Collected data
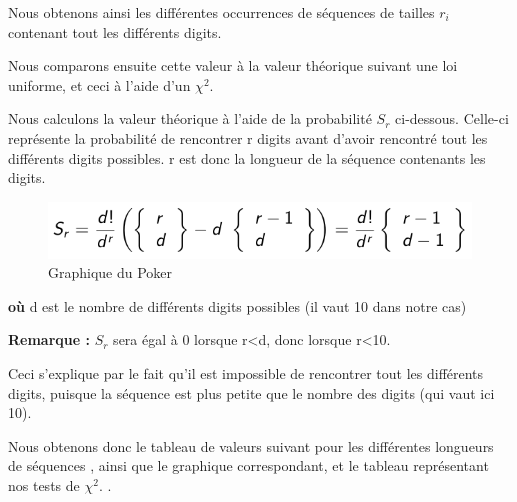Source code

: \documentclass[10pt,a4paper]{article}
\begin{document}
Nous obtenons ainsi les différentes occurrences de séquences de tailles $r_i$ contenant tout les différents digits.

Nous comparons ensuite cette valeur à la valeur théorique suivant une loi uniforme, et ceci à l'aide d'un $\chi^2$.

Nous calculons la valeur théorique à l'aide de la probabilité $ S_r$ ci-dessous. Celle-ci représente la probabilité de rencontrer r digits avant d'avoir rencontré tout les différents digits possibles. r est donc la longueur de la séquence contenants les digits.

\begin{figure}[h]
		\centering
\includegraphics[scale=0.4]{images/formule.png}  
\caption{Graphique du Poker}
	\end{figure}

\textbf{où} d est le nombre de différents digits possibles (il vaut 10 dans notre cas)

\textbf{Remarque :} $S_r$ sera égal à 0 lorsque r<d, donc lorsque r<10.

 

Ceci s'explique par le fait qu'il est impossible de rencontrer tout les différents digits, puisque la séquence est plus petite que le nombre des digits (qui vaut ici 10). 

Nous obtenons donc le tableau de valeurs suivant pour les différentes longueurs de séquences , ainsi que le graphique correspondant, et le tableau représentant nos tests de $\chi^2$. .

\newpage
\end{document}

→ Try it: Word for word, reproduce all of the entries above and omit the pictures.

→ Finished exercise:
Source code

: \documentclass[10pt,a4paper]{article}
\begin{document}
Nous obtenons ainsi les différentes occurrences de séquences de tailles $r_i$ contenant tout les différents digits.

Nous comparons ensuite cette valeur à la valeur théorique suivant une loi uniforme, et ceci à l'aide d'un $\chi^2$.

Nous calculons la valeur théorique à l'aide de la probabilité $ S_r$ ci-dessous. Celle-ci représente la probabilité de rencontrer r digits avant d'avoir rencontré tout les différents digits possibles. r est donc la longueur de la séquence contenants les digits.

\begin{figure}[h]
		\centering
\includegraphics[scale=0.4]{images/formule.png}  
\caption{Graphique du Poker}
	\end{figure}

\textbf{où} d est le nombre de différents digits possibles (il vaut 10 dans notre cas)

\textbf{Remarque :} $S_r$ sera égal à 0 lorsque r<d, donc lorsque r<10.

 

Ceci s'explique par le fait qu'il est impossible de rencontrer tout les différents digits, puisque la séquence est plus petite que le nombre des digits (qui vaut ici 10). 

Nous obtenons donc le tableau de valeurs suivant pour les différentes longueurs de séquences , ainsi que le graphique correspondant, et le tableau représentant nos tests de $\chi^2$. .

\newpage
\end{document}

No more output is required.